Арбузов ("Долина Смерти")

Глава 6.

22-24 декабря

Следующие три дня мне предстояло запомнить навсегда. Это были самые страшные дни в моей жизни.

Мы находились возле деревни Арбузов. Впоследствии те немногие солдаты 35-го армейского корпуса, которым удалось выжить, назвали это страшное место "Долиной смерти".

В Италии о нем почти никто не слышал. Но именно здесь нам пришлось в полной мере почувствовать и понять, какой это ужас - война.

Только мы, выжившие в той кровавой мясорубке, могли рассказать о "Долине смерти". Сначала, в фашистской Италии, эти рассказы велись испуганным шепотом. Затем, когда страна начала разваливаться на части, они уже потеряли былую актуальность, стали менее интересными. Такова человеческая природа: под влиянием обстоятельств незначительные события могут оказаться у всех на устах, а имеющие первостепенную важность забыться.

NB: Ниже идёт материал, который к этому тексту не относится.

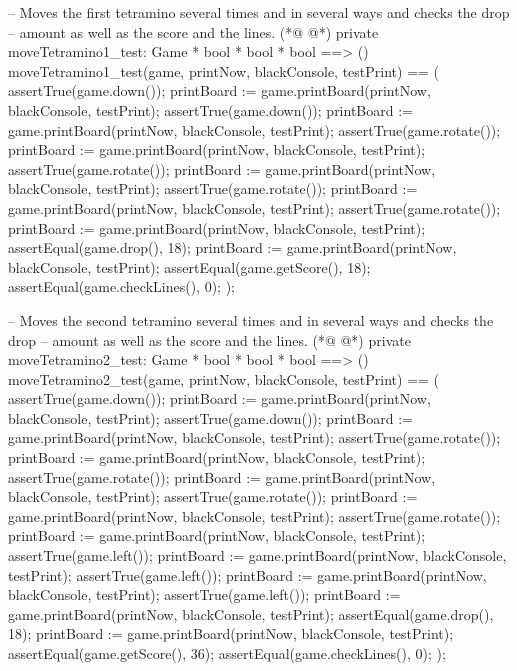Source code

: \begin{vdmpp}[breaklines=true]
  -- Moves the first tetramino several times and in several ways and checks the drop
  -- amount as well as the score and the lines.
(*@
\label{moveTetramino1:test:290}
@*)
  private moveTetramino1_test: Game * bool * bool * bool ==> ()
  moveTetramino1_test(game, printNow, blackConsole, testPrint) == (
   assertTrue(game.down());
   printBoard := game.printBoard(printNow, blackConsole, testPrint);
   assertTrue(game.down());
   printBoard := game.printBoard(printNow, blackConsole, testPrint);
   assertTrue(game.rotate());
   printBoard := game.printBoard(printNow, blackConsole, testPrint);
   assertTrue(game.rotate());
   printBoard := game.printBoard(printNow, blackConsole, testPrint);
   assertTrue(game.rotate());
   printBoard := game.printBoard(printNow, blackConsole, testPrint);
   assertTrue(game.rotate());
   printBoard := game.printBoard(printNow, blackConsole, testPrint);
   assertEqual(game.drop(), 18);
   printBoard := game.printBoard(printNow, blackConsole, testPrint);
   assertEqual(game.getScore(), 18);
   assertEqual(game.checkLines(), 0);
  );
  
  -- Moves the second tetramino several times and in several ways and checks the drop
  -- amount as well as the score and the lines.
(*@
\label{moveTetramino2:test:312}
@*)
  private moveTetramino2_test: Game * bool * bool * bool ==> ()
  moveTetramino2_test(game, printNow, blackConsole, testPrint) == (
   assertTrue(game.down());
   printBoard := game.printBoard(printNow, blackConsole, testPrint);
   assertTrue(game.down());
   printBoard := game.printBoard(printNow, blackConsole, testPrint);
   assertTrue(game.rotate());
   printBoard := game.printBoard(printNow, blackConsole, testPrint);
   assertTrue(game.rotate());
   printBoard := game.printBoard(printNow, blackConsole, testPrint);
   assertTrue(game.rotate());
   printBoard := game.printBoard(printNow, blackConsole, testPrint);
   assertTrue(game.rotate());
   printBoard := game.printBoard(printNow, blackConsole, testPrint);
   assertTrue(game.left());
   printBoard := game.printBoard(printNow, blackConsole, testPrint);
   assertTrue(game.left());
   printBoard := game.printBoard(printNow, blackConsole, testPrint);
   assertTrue(game.left());
   printBoard := game.printBoard(printNow, blackConsole, testPrint);
   assertEqual(game.drop(), 18);
   printBoard := game.printBoard(printNow, blackConsole, testPrint);
   assertEqual(game.getScore(), 36);
   assertEqual(game.checkLines(), 0);
  );
  

\end{vdmpp}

По этой причине я и решил написать эту книгу. Хочу, чтобы все знали о том, на какие жертвы вы шли, мои дорогие братья. Хочу, чтобы о вашей страшной гибели, мои любимые соотечественники, не забыли, чтобы вас помнили и чтили потомки. Надеюсь, что меня услышат, хотя мой голос слаб, а в душе пустота.

* * *

Наступил день, ему на смену пришел вечер. У нас не было никакой еды. Между тем люди прибывали тысячами. Все новые и новые колонны входили в деревню, и хотя она была довольно большой, но вскоре оказалась переполненной. Все избы, за исключением отведенной под лазарет, были предназначены для немцев. Даже нашим генералам пришлось ютиться в своих холодных автомобилях.

* * *

Арбузов находится в большой низине, имеющей овальные очертания и расположенной между двумя склонами холмов. У подножия одного из них, по-моему северного, - большой массив стоящих довольно близко друг к другу изб. Немного дальше, на склоне и к востоку от него, ютятся многочисленные лачуги, причем сначала они как бы жмутся друг к другу, а затем расстояние между ними постепенно увеличивается, словно кто-то их в беспорядке разбросал. На другой стороне, к западу, длинный ряд изб тянется вдоль дороги. Он поднимается вместе ней вверх по склону, и там, на аккуратной, ровной площадке, стоит небольшой массив домов. Еще один ряд жилых построек тянется в южном направлении и образует широкую параболу, одна ветвь которой пересекает низину, а другая вытянулась вдоль подножия противоположного склона в направлении к большому массиву, но немного не доходит до него, поскольку их разделяет болото.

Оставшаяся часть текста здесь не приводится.